Further examination of the data shows that the same rows have NAs (Fig. 1). If one row has NAs, others will too. I am unsure how to make the best use of this information so I will remove these NAs.
missing_values_logic <- sapply(df_test, function(x) any(is.na(x)))
df_train_cc <- df_train[,!missing_values_logic]
df_train_cc$classe <- df_train$classe %>% as.factor
And finally, to test my models capabilities, I will split the training data set 80-20. The model will be trained on the 80%, and tested on the 20%, before being applied to data in question (df_test).
trainIndex <- caret::createDataPartition(df_train_cc$classe, p = .8,
list = FALSE,
times = 1)
df_train_cc80 <- df_train_cc[trainIndex,]
df_train_cc20 <- df_train_cc[-trainIndex,]

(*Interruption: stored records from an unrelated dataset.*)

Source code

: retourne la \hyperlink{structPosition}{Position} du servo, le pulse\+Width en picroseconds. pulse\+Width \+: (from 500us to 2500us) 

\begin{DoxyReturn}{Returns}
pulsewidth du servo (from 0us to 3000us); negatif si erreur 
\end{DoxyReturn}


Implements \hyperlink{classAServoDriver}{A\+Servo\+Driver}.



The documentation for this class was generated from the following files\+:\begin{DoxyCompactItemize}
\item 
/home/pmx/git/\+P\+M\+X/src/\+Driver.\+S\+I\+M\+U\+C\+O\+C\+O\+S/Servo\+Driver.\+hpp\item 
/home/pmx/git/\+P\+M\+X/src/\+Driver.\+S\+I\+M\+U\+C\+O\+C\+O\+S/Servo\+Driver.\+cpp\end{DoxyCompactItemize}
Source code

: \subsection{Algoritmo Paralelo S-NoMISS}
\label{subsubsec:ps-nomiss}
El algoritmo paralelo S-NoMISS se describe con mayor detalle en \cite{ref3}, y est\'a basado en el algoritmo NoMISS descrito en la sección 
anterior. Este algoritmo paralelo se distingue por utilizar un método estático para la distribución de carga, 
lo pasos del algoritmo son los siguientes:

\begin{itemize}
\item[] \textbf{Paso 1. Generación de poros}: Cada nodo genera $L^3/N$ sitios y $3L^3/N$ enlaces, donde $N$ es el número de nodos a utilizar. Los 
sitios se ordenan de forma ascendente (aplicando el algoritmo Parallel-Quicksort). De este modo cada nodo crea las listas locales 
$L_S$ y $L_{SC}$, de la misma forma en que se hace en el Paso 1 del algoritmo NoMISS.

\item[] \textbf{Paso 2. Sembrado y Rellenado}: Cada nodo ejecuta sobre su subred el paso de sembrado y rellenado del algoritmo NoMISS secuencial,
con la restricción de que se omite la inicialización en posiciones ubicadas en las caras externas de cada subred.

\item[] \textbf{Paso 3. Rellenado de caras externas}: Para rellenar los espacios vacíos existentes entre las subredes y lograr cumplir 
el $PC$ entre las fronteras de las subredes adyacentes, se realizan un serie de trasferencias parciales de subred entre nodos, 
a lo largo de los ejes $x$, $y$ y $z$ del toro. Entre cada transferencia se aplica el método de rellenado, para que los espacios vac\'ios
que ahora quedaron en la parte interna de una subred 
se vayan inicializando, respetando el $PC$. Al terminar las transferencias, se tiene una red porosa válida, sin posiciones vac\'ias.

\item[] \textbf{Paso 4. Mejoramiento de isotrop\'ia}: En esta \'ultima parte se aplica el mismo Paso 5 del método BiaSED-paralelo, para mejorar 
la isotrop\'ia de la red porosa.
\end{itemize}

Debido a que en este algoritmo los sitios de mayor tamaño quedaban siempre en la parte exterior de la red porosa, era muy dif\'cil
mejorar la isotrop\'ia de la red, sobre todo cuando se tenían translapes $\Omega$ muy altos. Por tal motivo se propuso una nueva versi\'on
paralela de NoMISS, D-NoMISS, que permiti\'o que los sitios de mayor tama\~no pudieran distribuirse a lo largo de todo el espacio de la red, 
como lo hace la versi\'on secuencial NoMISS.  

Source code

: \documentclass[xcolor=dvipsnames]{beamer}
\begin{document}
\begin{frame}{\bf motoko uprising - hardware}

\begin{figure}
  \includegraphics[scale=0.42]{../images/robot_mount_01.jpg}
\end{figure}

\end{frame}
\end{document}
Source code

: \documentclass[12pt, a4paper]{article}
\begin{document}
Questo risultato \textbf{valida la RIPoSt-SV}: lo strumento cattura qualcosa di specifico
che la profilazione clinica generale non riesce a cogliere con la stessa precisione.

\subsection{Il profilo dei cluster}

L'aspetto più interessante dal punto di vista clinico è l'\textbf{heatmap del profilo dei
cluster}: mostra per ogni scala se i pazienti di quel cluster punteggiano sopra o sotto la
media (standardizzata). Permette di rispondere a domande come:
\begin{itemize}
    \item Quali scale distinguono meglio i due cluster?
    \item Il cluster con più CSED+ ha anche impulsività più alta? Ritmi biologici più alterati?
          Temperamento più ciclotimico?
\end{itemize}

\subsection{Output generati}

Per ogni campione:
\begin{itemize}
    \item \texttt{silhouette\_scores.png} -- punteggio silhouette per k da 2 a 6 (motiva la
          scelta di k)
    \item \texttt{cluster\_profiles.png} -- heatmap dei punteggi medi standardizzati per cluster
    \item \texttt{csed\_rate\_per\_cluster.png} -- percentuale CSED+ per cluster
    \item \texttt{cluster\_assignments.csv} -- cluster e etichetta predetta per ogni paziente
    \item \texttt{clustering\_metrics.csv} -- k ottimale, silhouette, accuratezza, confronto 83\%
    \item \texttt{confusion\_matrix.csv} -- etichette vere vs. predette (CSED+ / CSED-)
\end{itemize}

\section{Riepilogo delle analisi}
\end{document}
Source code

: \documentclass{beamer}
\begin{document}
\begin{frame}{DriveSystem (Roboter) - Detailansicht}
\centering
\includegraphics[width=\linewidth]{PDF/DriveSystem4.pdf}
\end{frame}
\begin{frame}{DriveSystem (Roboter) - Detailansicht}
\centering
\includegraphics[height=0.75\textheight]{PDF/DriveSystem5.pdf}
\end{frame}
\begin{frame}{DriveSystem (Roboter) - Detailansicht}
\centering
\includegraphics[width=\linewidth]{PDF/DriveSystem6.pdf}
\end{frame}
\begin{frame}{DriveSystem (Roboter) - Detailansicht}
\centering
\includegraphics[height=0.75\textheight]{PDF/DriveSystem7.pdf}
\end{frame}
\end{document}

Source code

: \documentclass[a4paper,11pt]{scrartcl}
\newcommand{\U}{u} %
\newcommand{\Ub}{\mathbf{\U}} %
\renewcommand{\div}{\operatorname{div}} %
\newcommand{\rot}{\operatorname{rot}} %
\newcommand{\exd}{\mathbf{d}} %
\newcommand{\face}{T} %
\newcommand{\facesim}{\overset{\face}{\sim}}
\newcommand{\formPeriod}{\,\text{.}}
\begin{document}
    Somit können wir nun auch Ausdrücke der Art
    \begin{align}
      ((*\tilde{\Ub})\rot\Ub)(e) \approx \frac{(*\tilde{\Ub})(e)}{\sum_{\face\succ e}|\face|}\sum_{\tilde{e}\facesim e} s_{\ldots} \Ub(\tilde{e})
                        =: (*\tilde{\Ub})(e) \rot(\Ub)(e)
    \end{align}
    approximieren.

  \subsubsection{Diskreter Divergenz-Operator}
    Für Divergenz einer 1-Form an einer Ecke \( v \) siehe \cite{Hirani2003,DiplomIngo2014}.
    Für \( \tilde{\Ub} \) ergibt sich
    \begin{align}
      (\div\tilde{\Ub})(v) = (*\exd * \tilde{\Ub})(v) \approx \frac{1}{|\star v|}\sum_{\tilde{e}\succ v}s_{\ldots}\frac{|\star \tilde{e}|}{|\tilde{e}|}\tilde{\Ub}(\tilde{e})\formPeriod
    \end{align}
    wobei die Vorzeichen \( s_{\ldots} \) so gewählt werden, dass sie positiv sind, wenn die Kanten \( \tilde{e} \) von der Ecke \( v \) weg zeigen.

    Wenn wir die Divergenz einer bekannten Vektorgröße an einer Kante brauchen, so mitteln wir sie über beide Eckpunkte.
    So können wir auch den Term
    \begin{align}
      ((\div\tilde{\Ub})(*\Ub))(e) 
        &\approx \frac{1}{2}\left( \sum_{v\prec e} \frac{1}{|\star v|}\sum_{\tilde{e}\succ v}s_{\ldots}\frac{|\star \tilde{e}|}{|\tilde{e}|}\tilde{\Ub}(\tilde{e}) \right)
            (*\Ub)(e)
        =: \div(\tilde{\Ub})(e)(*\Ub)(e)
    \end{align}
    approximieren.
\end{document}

We are interested in a model capable of predicting the classe. For this, random forest is a robost algorithim. This shall be used with the kappa metric.
library(doParallel)
if (exists("rf_fit")) {
rf_fit <- readRDS("fit.rds")
} else {
cl <- makePSOCKcluster(5)
registerDoParallel(cl)
fitControl <- caret::trainControl(method = "cv",
number = 10)
rf_fit <- caret::train(classe~.,
data=df_train_cc80,
method="rf",
metric="Kappa",
trControl=fitControl)
stopCluster(cl)
saveRDS(rf_fit, file = "fit.rds")
}
looking at the resulting model, we get:
rf_fit
## Random Forest
##
## 15699 samples
## 59 predictor
## 5 classes: 'A', 'B', 'C', 'D', 'E'
##
## No pre-processing
## Resampling: Cross-Validated (10 fold)
## Summary of sample sizes: 14129, 14129, 14129, 14128, 14129, 14130, ...
## Resampling results across tuning parameters:
##
## mtry Accuracy Kappa
## 2 0.9966876 0.9958102
## 41 0.9999363 0.9999194
## 81 0.9998726 0.9998389
##
## Kappa was used to select the optimal model using the largest value.
## The final value used for the model was mtry = 41.
results <- c()
results$predicted <- predict(rf_fit,newdata = df_train_cc20)
results$classe <- df_train_cc20$classe
results <- as.data.frame(results)
print("number of incorrectly predicted rows:")
## [1] "number of incorrectly predicted rows:"
length(which(results$predicted != results$classe))
## [1] 1
confusionMatrix(df_train_cc20$classe, predict(rf_fit, newdata = df_train_cc20))
## Confusion Matrix and Statistics
##
## Reference
## Prediction A B C D E
## A 1116 0 0 0 0
## B 1 758 0 0 0
## C 0 0 684 0 0
## D 0 0 0 643 0
## E 0 0 0 0 721
##
## Overall Statistics
##
## Accuracy : 0.9997
## 95% CI : (0.9986, 1)
## No Information Rate : 0.2847
## P-Value [Acc > NIR] : < 2.2e-16
##
## Kappa : 0.9997
##
## Mcnemar's Test P-Value : NA
##
## Statistics by Class:
##
## Class: A Class: B Class: C Class: D Class: E
## Sensitivity 0.9991 1.0000 1.0000 1.0000 1.0000
## Specificity 1.0000 0.9997 1.0000 1.0000 1.0000
## Pos Pred Value 1.0000 0.9987 1.0000 1.0000 1.0000
## Neg Pred Value 0.9996 1.0000 1.0000 1.0000 1.0000
## Prevalence 0.2847 0.1932 0.1744 0.1639 0.1838
## Detection Rate 0.2845 0.1932 0.1744 0.1639 0.1838
## Detection Prevalence 0.2845 0.1935 0.1744 0.1639 0.1838
## Balanced Accuracy 0.9996 0.9998 1.0000 1.0000 1.0000
The random forest model has a relatively high accuracy. This approach will proceed. It also seems to have high sensitivity and specificity when applied to the split data.
finalResults <- predict(rf_fit, newdata = df_test)
print(finalResults)
## [1] A A A A A A A A A A A A A A A A A A A A
## Levels: A B C D E
The results suggest it is all A. As the significance from the earlier steps is high, it will be accepted.